### [Work order]
Write out, without any change, the lines in the material below that run from the line with "1. Select one" through the line with "1. Under **Select", both included.

****************

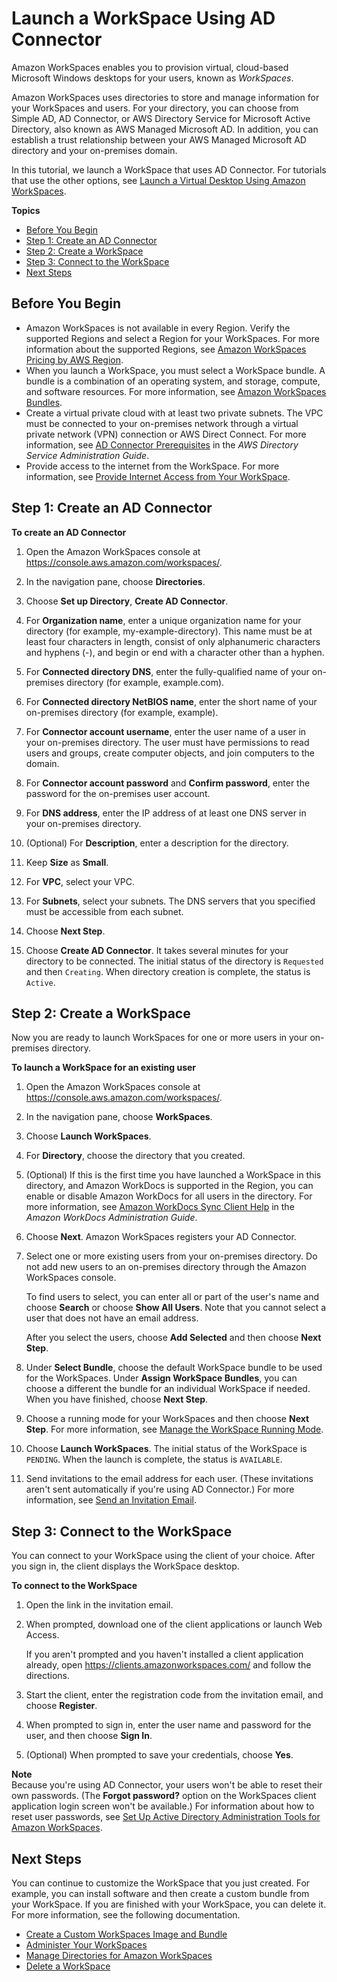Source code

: # Launch a WorkSpace Using AD Connector<a name="launch-workspace-ad-connector"></a>

Amazon WorkSpaces enables you to provision virtual, cloud\-based Microsoft Windows desktops for your users, known as *WorkSpaces*\.

Amazon WorkSpaces uses directories to store and manage information for your WorkSpaces and users\. For your directory, you can choose from Simple AD, AD Connector, or AWS Directory Service for Microsoft Active Directory, also known as AWS Managed Microsoft AD\. In addition, you can establish a trust relationship between your AWS Managed Microsoft AD directory and your on\-premises domain\.

In this tutorial, we launch a WorkSpace that uses AD Connector\. For tutorials that use the other options, see [Launch a Virtual Desktop Using Amazon WorkSpaces](launch-workspaces-tutorials.md)\.

**Topics**
+ [Before You Begin](#prereqs-ad-connector)
+ [Step 1: Create an AD Connector](#create-ad-connector)
+ [Step 2: Create a WorkSpace](#create-workspace-ad-connector)
+ [Step 3: Connect to the WorkSpace](#connect-workspace-ad-connector)
+ [Next Steps](#next-steps-ad-connector)

## Before You Begin<a name="prereqs-ad-connector"></a>
+ Amazon WorkSpaces is not available in every Region\. Verify the supported Regions and select a Region for your WorkSpaces\. For more information about the supported Regions, see [Amazon WorkSpaces Pricing by AWS Region](https://aws.amazon.com/workspaces/pricing/)\.
+ When you launch a WorkSpace, you must select a WorkSpace bundle\. A bundle is a combination of an operating system, and storage, compute, and software resources\. For more information, see [Amazon WorkSpaces Bundles](https://aws.amazon.com/workspaces/details/#Amazon_WorkSpaces_Bundles)\.
+ Create a virtual private cloud with at least two private subnets\. The VPC must be connected to your on\-premises network through a virtual private network \(VPN\) connection or AWS Direct Connect\. For more information, see [AD Connector Prerequisites](https://docs.aws.amazon.com/directoryservice/latest/admin-guide/prereq_connector.html) in the *AWS Directory Service Administration Guide*\.
+ Provide access to the internet from the WorkSpace\. For more information, see [Provide Internet Access from Your WorkSpace](amazon-workspaces-internet-access.md)\.

## Step 1: Create an AD Connector<a name="create-ad-connector"></a>

**To create an AD Connector**

1. Open the Amazon WorkSpaces console at [https://console\.aws\.amazon\.com/workspaces/](https://console.aws.amazon.com/workspaces/)\.

1. In the navigation pane, choose **Directories**\.

1. Choose **Set up Directory**, **Create AD Connector**\.

1. For **Organization name**, enter a unique organization name for your directory \(for example, my\-example\-directory\)\. This name must be at least four characters in length, consist of only alphanumeric characters and hyphens \(\-\), and begin or end with a character other than a hyphen\.

1. For **Connected directory DNS**, enter the fully\-qualified name of your on\-premises directory \(for example, example\.com\)\.

1. For **Connected directory NetBIOS name**, enter the short name of your on\-premises directory \(for example, example\)\.

1. For **Connector account username**, enter the user name of a user in your on\-premises directory\. The user must have permissions to read users and groups, create computer objects, and join computers to the domain\.

1. For **Connector account password** and **Confirm password**, enter the password for the on\-premises user account\.

1. For **DNS address**, enter the IP address of at least one DNS server in your on\-premises directory\.

1. \(Optional\) For **Description**, enter a description for the directory\.

1. Keep **Size** as **Small**\.

1. For **VPC**, select your VPC\.

1. For **Subnets**, select your subnets\. The DNS servers that you specified must be accessible from each subnet\.

1. Choose **Next Step**\.

1. Choose **Create AD Connector**\. It takes several minutes for your directory to be connected\. The initial status of the directory is `Requested` and then `Creating`\. When directory creation is complete, the status is `Active`\.

## Step 2: Create a WorkSpace<a name="create-workspace-ad-connector"></a>

Now you are ready to launch WorkSpaces for one or more users in your on\-premises directory\.

**To launch a WorkSpace for an existing user**

1. Open the Amazon WorkSpaces console at [https://console\.aws\.amazon\.com/workspaces/](https://console.aws.amazon.com/workspaces/)\.

1. In the navigation pane, choose **WorkSpaces**\.

1. Choose **Launch WorkSpaces**\.

1. For **Directory**, choose the directory that you created\.

1. \(Optional\) If this is the first time you have launched a WorkSpace in this directory, and Amazon WorkDocs is supported in the Region, you can enable or disable Amazon WorkDocs for all users in the directory\. For more information, see [Amazon WorkDocs Sync Client Help](https://docs.aws.amazon.com/workdocs/latest/userguide/sync_client_help.html) in the *Amazon WorkDocs Administration Guide*\.

1. Choose **Next**\. Amazon WorkSpaces registers your AD Connector\.

1. Select one or more existing users from your on\-premises directory\. Do not add new users to an on\-premises directory through the Amazon WorkSpaces console\.

   To find users to select, you can enter all or part of the user's name and choose **Search** or choose **Show All Users**\. Note that you cannot select a user that does not have an email address\.

   After you select the users, choose **Add Selected** and then choose **Next Step**\.

1. Under **Select Bundle**, choose the default WorkSpace bundle to be used for the WorkSpaces\. Under **Assign WorkSpace Bundles**, you can choose a different the bundle for an individual WorkSpace if needed\. When you have finished, choose **Next Step**\.

1. Choose a running mode for your WorkSpaces and then choose **Next Step**\. For more information, see [Manage the WorkSpace Running Mode](running-mode.md)\.

1. Choose **Launch WorkSpaces**\. The initial status of the WorkSpace is `PENDING`\. When the launch is complete, the status is `AVAILABLE`\.

1. Send invitations to the email address for each user\. \(These invitations aren't sent automatically if you're using AD Connector\.\) For more information, see [Send an Invitation Email](manage-workspaces-users.md#send-invitation)\.

## Step 3: Connect to the WorkSpace<a name="connect-workspace-ad-connector"></a>

You can connect to your WorkSpace using the client of your choice\. After you sign in, the client displays the WorkSpace desktop\.

**To connect to the WorkSpace**

1. Open the link in the invitation email\.

1. When prompted, download one of the client applications or launch Web Access\.

   If you aren't prompted and you haven't installed a client application already, open [https://clients\.amazonworkspaces\.com/](https://clients.amazonworkspaces.com/) and follow the directions\.

1. Start the client, enter the registration code from the invitation email, and choose **Register**\.

1. When prompted to sign in, enter the user name and password for the user, and then choose **Sign In**\.

1. \(Optional\) When prompted to save your credentials, choose **Yes**\.

**Note**  
Because you're using AD Connector, your users won't be able to reset their own passwords\. \(The **Forgot password?** option on the WorkSpaces client application login screen won't be available\.\) For information about how to reset user passwords, see [Set Up Active Directory Administration Tools for Amazon WorkSpaces](directory_administration.md)\.

## Next Steps<a name="next-steps-ad-connector"></a>

You can continue to customize the WorkSpace that you just created\. For example, you can install software and then create a custom bundle from your WorkSpace\. If you are finished with your WorkSpace, you can delete it\. For more information, see the following documentation\.
+ [Create a Custom WorkSpaces Image and Bundle](create-custom-bundle.md)
+ [Administer Your WorkSpaces](administer-workspaces.md)
+ [Manage Directories for Amazon WorkSpaces](manage-workspaces-directory.md)
+ [Delete a WorkSpace](delete-workspaces.md)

****************

### [Response]
1. Select one or more existing users from your on\-premises directory\. Do not add new users to an on\-premises directory through the Amazon WorkSpaces console\.

   To find users to select, you can enter all or part of the user's name and choose **Search** or choose **Show All Users**\. Note that you cannot select a user that does not have an email address\.

   After you select the users, choose **Add Selected** and then choose **Next Step**\.

1. Under **Select Bundle**, choose the default WorkSpace bundle to be used for the WorkSpaces\. Under **Assign WorkSpace Bundles**, you can choose a different the bundle for an individual WorkSpace if needed\. When you have finished, choose **Next Step**\.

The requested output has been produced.